Red Bank Paw Paw Circle 2012-3
A Fieldfaring Project
Public Art Commission in conjunction with the exhibition Green Acres: Artists Farming Fields, Greenhouses and Abandoned Lots
Cincinnati Center for Contemporary Art, Cincinnati Ohio
Curated by Sue Spade
“Everything about it is odd and unforgettable. The leaves are among the largest in our sylva, and in the autumn, when they turn a butter yellow, they are the
mellowest of the season’s tones. As to the fruit, the better it grows, the uglier, for it is only when it is thoroughly mature, in the late fall, that it is edible.”
Peattie, A Natural History of Trees of Eastern and Central North America, 1950
The Red Bank Pawpaw Circle was commissioned for Green Acres: Artists Farming Fields, Greenhouses and Abandoned Lots in Cincinnati. The project was created in partnership with Peter Huttinger and Sam Dunlap with the Civic Garden Center, a city funded urban gardening initiative whose mission is to enrich lives through education, community beautification and environmental stewardship.
We situated the project within a large traffic median at the entrance to the neighborhood of Madisonville. We planted 19 pawpaw trees, drawn from four distinct cultivars, that were planted within a circular berm, designed using permaculture principles. This 50-foot circle of trees is an anchor for the food forest developed at this site by the Civic Garden Center and local citizens.
The Pawpaw, somewhat obscure, is America’s largest native fruit, and has been one of the primary foraging fruits in the Ohio river valley and beyond. Its cultivation spans a succession of indigenous cultures, as well as the early Anglo settlers. We link this isolated section of land located between two busy roads with a 1000-year-history, creating a circular land formation that will bear fruit to forage each year.
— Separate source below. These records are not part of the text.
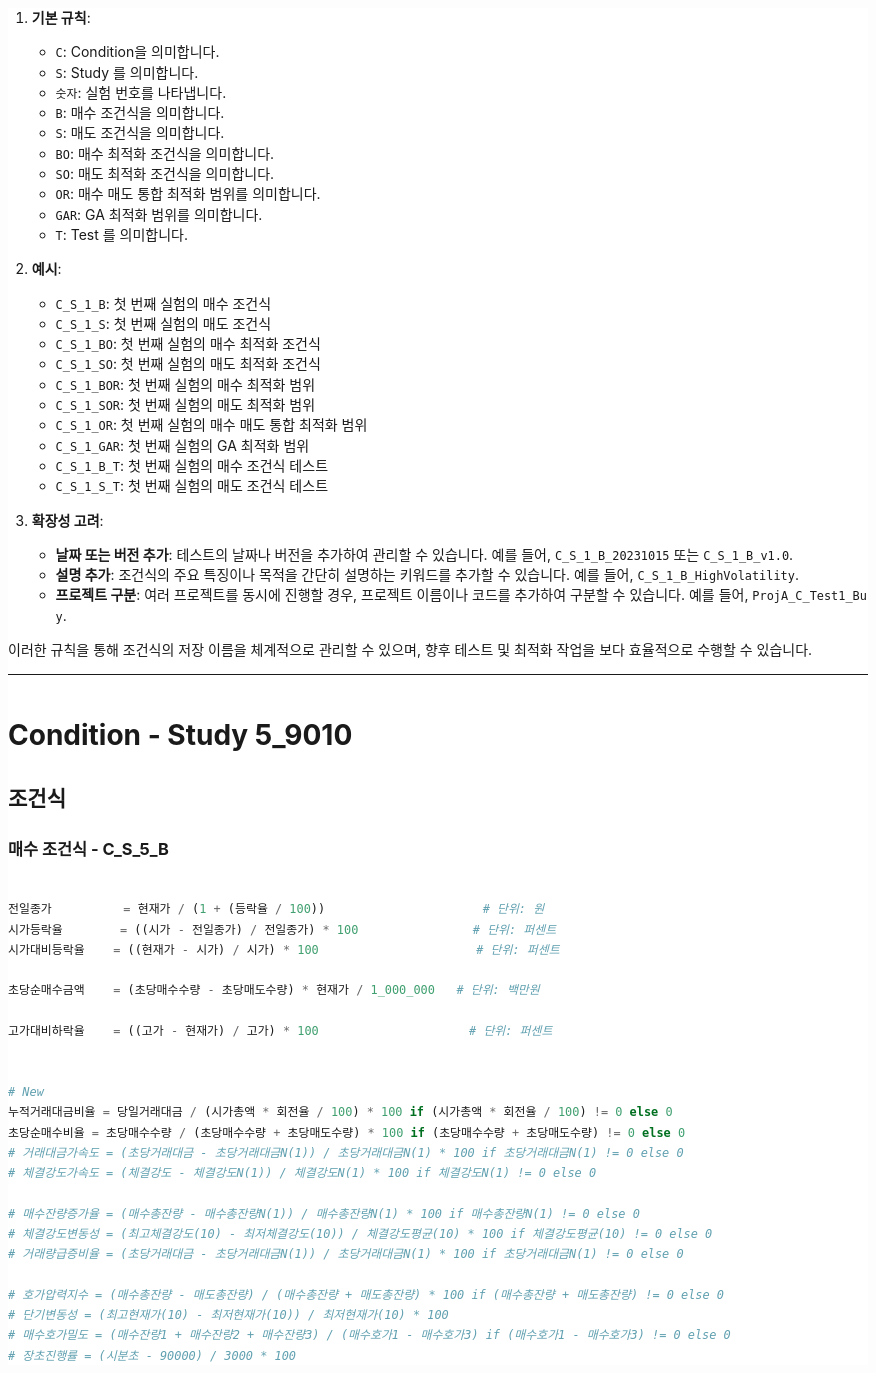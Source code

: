 1. **기본 규칙**:
   - `C`: Condition을 의미합니다.
   - `S`: Study 를 의미합니다.
   - `숫자`: 실험 번호를 나타냅니다.
   - `B`: 매수 조건식을 의미합니다.
   - `S`: 매도 조건식을 의미합니다.
   - `BO`: 매수 최적화 조건식을 의미합니다.
   - `SO`: 매도 최적화 조건식을 의미합니다.
   - `OR`: 매수 매도 통합 최적화 범위를 의미합니다.
   - `GAR`: GA 최적화 범위를 의미합니다.
   - `T`: Test 를 의미합니다.

2. **예시**:
   - `C_S_1_B`: 첫 번째 실험의 매수 조건식
   - `C_S_1_S`: 첫 번째 실험의 매도 조건식
   - `C_S_1_BO`: 첫 번째 실험의 매수 최적화 조건식
   - `C_S_1_SO`: 첫 번째 실험의 매도 최적화 조건식
   - `C_S_1_BOR`: 첫 번째 실험의 매수 최적화 범위
   - `C_S_1_SOR`: 첫 번째 실험의 매도 최적화 범위
   - `C_S_1_OR`: 첫 번째 실험의 매수 매도 통합 최적화 범위
   - `C_S_1_GAR`: 첫 번째 실험의 GA 최적화 범위
   - `C_S_1_B_T`: 첫 번째 실험의 매수 조건식 테스트
   - `C_S_1_S_T`: 첫 번째 실험의 매도 조건식 테스트

3. **확장성 고려**:
   - **날짜 또는 버전 추가**: 테스트의 날짜나 버전을 추가하여 관리할 수 있습니다. 예를 들어, `C_S_1_B_20231015` 또는 `C_S_1_B_v1.0`.
   - **설명 추가**: 조건식의 주요 특징이나 목적을 간단히 설명하는 키워드를 추가할 수 있습니다. 예를 들어, `C_S_1_B_HighVolatility`.
   - **프로젝트 구분**: 여러 프로젝트를 동시에 진행할 경우, 프로젝트 이름이나 코드를 추가하여 구분할 수 있습니다. 예를 들어, `ProjA_C_Test1_Buy`.

이러한 규칙을 통해 조건식의 저장 이름을 체계적으로 관리할 수 있으며, 향후 테스트 및 최적화 작업을 보다 효율적으로 수행할 수 있습니다.

---

# Condition - Study 5_9010

## 조건식

### 매수 조건식 - C_S_5_B
```python

전일종가          = 현재가 / (1 + (등락율 / 100))                      # 단위: 원
시가등락율        = ((시가 - 전일종가) / 전일종가) * 100                # 단위: 퍼센트
시가대비등락율    = ((현재가 - 시가) / 시가) * 100                      # 단위: 퍼센트

초당순매수금액    = (초당매수수량 - 초당매도수량) * 현재가 / 1_000_000   # 단위: 백만원

고가대비하락율    = ((고가 - 현재가) / 고가) * 100                     # 단위: 퍼센트


# New
누적거래대금비율 = 당일거래대금 / (시가총액 * 회전율 / 100) * 100 if (시가총액 * 회전율 / 100) != 0 else 0
초당순매수비율 = 초당매수수량 / (초당매수수량 + 초당매도수량) * 100 if (초당매수수량 + 초당매도수량) != 0 else 0
# 거래대금가속도 = (초당거래대금 - 초당거래대금N(1)) / 초당거래대금N(1) * 100 if 초당거래대금N(1) != 0 else 0
# 체결강도가속도 = (체결강도 - 체결강도N(1)) / 체결강도N(1) * 100 if 체결강도N(1) != 0 else 0

# 매수잔량증가율 = (매수총잔량 - 매수총잔량N(1)) / 매수총잔량N(1) * 100 if 매수총잔량N(1) != 0 else 0
# 체결강도변동성 = (최고체결강도(10) - 최저체결강도(10)) / 체결강도평균(10) * 100 if 체결강도평균(10) != 0 else 0
# 거래량급증비율 = (초당거래대금 - 초당거래대금N(1)) / 초당거래대금N(1) * 100 if 초당거래대금N(1) != 0 else 0

# 호가압력지수 = (매수총잔량 - 매도총잔량) / (매수총잔량 + 매도총잔량) * 100 if (매수총잔량 + 매도총잔량) != 0 else 0
# 단기변동성 = (최고현재가(10) - 최저현재가(10)) / 최저현재가(10) * 100
# 매수호가밀도 = (매수잔량1 + 매수잔량2 + 매수잔량3) / (매수호가1 - 매수호가3) if (매수호가1 - 매수호가3) != 0 else 0
# 장초진행률 = (시분초 - 90000) / 3000 * 100
```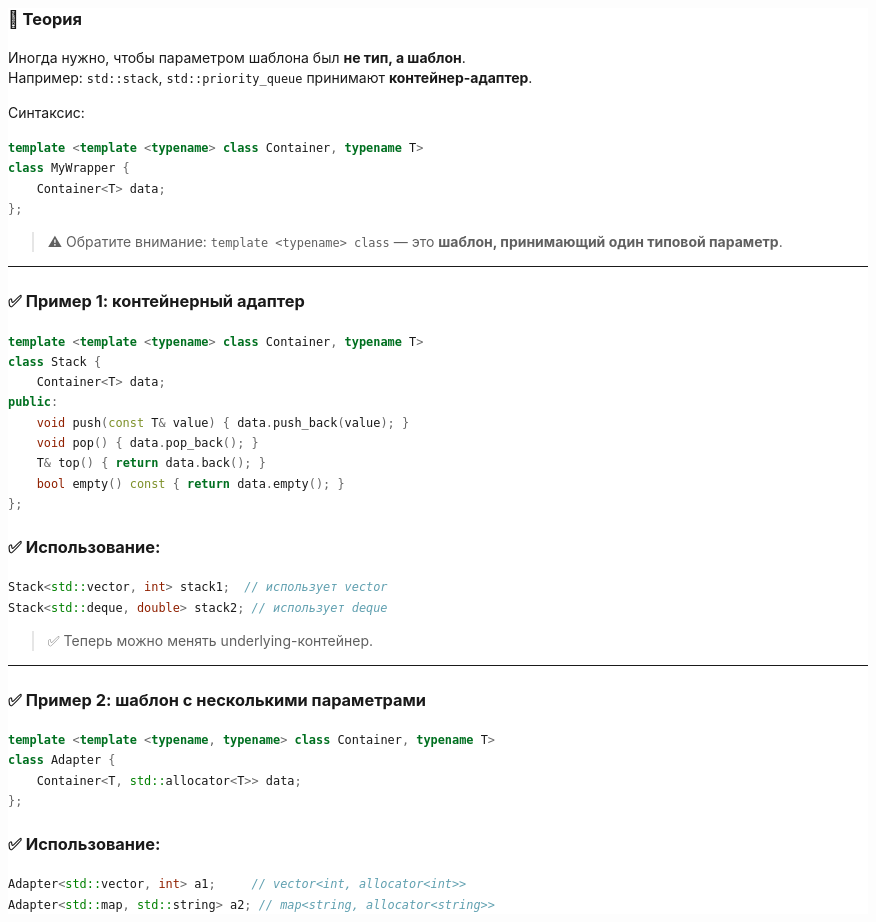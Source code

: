 ### 🔹 Теория

Иногда нужно, чтобы параметром шаблона был **не тип, а шаблон**.  
Например: `std::stack`, `std::priority_queue` принимают **контейнер-адаптер**.

Синтаксис:
```cpp
template <template <typename> class Container, typename T>
class MyWrapper {
    Container<T> data;
};
```

> ⚠️ Обратите внимание: `template <typename> class` — это **шаблон, принимающий один типовой параметр**.

---

### ✅ Пример 1: контейнерный адаптер

```cpp
template <template <typename> class Container, typename T>
class Stack {
    Container<T> data;
public:
    void push(const T& value) { data.push_back(value); }
    void pop() { data.pop_back(); }
    T& top() { return data.back(); }
    bool empty() const { return data.empty(); }
};
```

### ✅ Использование:
```cpp
Stack<std::vector, int> stack1;  // использует vector
Stack<std::deque, double> stack2; // использует deque
```

> ✅ Теперь можно менять underlying-контейнер.

---

### ✅ Пример 2: шаблон с несколькими параметрами

```cpp
template <template <typename, typename> class Container, typename T>
class Adapter {
    Container<T, std::allocator<T>> data;
};
```

### ✅ Использование:
```cpp
Adapter<std::vector, int> a1;     // vector<int, allocator<int>>
Adapter<std::map, std::string> a2; // map<string, allocator<string>>
```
The Red Bank Pawpaw Circle serves both as a space for the seasonal collection of food, as well as an ongoing monument to the history of cultivation and gathering that span the layered histories of migration through the Ohio River valley. We designed the circle to grow up and fill in over the years creating a secluded space in the middle. The pawpaw fruit is the passion of a community of Ohio enthusiasts who are growers and stewards of this unsung native fruit.
In 2022, I return to Cincinnati to create signage and seating for eating and gathering the harvest.